**Task:**
Once you have checked the records that follow, state how many of their lines hold "label", giving the number only.

**Plain-text document sources:**
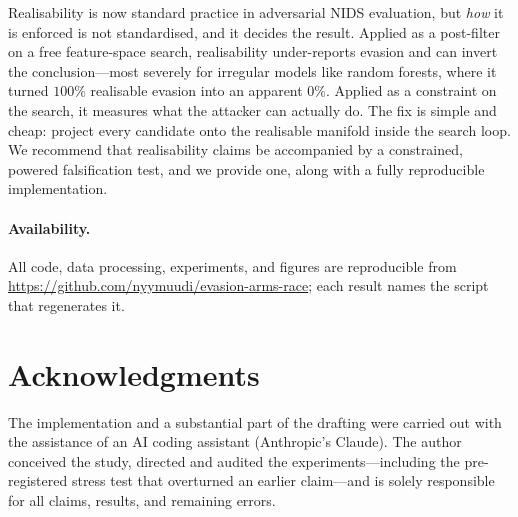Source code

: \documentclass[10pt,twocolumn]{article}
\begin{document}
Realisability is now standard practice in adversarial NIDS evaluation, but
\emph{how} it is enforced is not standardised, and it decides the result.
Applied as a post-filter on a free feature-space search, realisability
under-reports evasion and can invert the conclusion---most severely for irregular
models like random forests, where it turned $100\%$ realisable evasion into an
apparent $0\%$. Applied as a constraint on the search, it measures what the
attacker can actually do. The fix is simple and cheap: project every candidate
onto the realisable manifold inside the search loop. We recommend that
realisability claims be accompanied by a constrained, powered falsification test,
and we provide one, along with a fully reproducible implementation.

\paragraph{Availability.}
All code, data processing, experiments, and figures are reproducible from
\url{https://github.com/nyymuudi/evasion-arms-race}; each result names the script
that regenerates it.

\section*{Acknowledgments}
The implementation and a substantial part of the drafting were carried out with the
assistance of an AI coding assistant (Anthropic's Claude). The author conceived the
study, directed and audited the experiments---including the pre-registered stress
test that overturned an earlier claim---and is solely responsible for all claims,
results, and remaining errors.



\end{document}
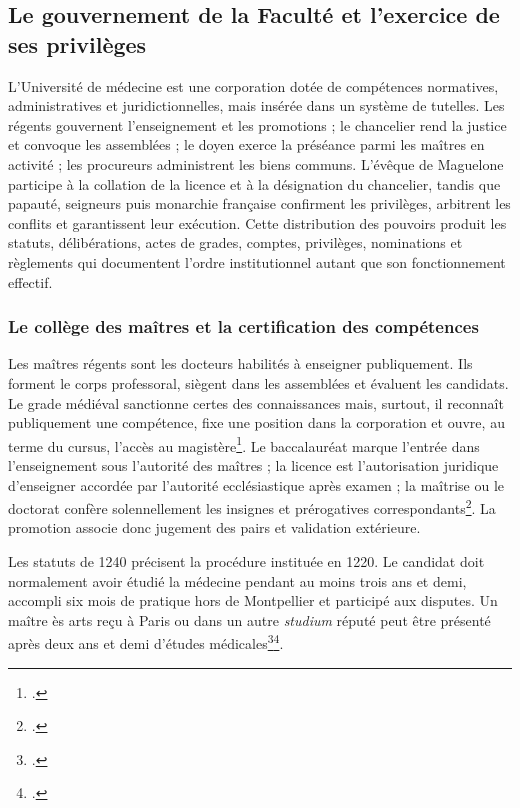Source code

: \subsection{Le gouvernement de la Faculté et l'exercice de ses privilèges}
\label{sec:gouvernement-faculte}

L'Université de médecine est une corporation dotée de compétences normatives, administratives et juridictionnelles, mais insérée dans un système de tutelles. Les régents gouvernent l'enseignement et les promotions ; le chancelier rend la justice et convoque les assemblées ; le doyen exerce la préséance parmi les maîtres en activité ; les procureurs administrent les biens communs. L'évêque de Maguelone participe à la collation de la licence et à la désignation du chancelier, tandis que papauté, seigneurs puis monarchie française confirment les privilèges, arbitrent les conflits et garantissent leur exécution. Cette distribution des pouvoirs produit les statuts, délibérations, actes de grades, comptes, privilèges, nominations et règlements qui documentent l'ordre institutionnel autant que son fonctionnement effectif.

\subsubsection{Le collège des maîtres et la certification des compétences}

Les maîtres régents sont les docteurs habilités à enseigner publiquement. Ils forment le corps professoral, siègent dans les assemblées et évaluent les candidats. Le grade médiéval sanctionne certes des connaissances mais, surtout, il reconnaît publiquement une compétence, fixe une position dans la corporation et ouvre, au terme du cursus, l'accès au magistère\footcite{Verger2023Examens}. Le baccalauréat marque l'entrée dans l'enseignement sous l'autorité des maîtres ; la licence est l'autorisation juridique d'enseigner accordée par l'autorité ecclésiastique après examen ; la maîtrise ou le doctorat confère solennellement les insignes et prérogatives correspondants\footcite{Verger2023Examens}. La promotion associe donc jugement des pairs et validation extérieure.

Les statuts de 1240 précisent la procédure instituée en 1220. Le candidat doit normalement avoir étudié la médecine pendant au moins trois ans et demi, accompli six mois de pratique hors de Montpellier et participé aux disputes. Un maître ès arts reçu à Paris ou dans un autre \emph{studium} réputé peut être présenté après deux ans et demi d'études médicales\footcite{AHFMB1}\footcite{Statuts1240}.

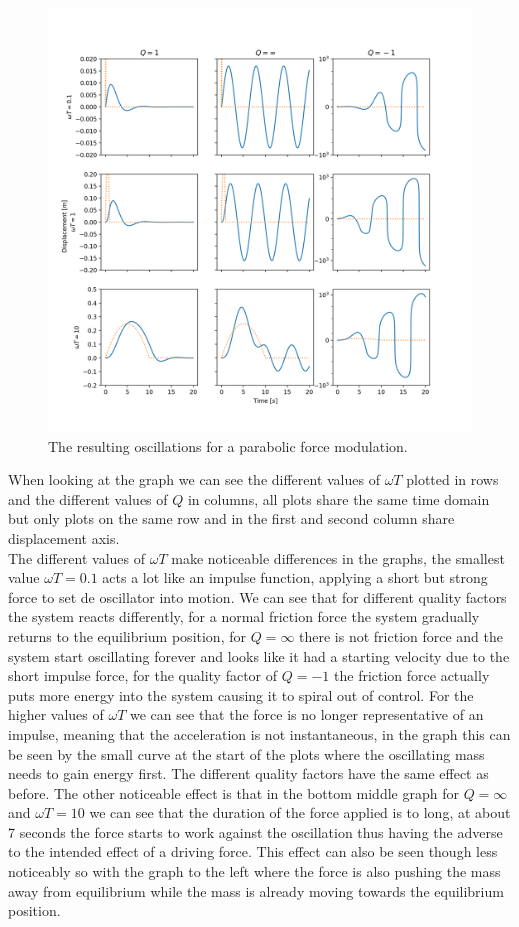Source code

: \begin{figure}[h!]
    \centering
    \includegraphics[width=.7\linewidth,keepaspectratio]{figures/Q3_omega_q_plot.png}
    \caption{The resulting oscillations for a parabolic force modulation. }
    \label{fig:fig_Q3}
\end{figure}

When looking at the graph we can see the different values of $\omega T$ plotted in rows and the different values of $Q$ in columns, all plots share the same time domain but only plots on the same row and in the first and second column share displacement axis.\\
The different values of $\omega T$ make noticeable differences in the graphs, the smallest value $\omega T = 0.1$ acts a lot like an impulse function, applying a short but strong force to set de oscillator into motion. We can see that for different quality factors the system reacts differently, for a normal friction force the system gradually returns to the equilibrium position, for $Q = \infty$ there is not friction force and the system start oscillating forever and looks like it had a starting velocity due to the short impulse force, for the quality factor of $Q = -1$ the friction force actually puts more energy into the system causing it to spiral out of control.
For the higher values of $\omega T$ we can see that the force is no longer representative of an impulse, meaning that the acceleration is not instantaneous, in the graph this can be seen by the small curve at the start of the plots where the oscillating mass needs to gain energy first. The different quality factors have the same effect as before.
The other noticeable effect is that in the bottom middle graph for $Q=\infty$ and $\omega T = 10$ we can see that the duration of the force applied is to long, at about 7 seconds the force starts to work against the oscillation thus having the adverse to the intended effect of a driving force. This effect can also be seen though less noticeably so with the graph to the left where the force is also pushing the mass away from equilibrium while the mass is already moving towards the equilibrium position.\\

**Solution to this problem:**
2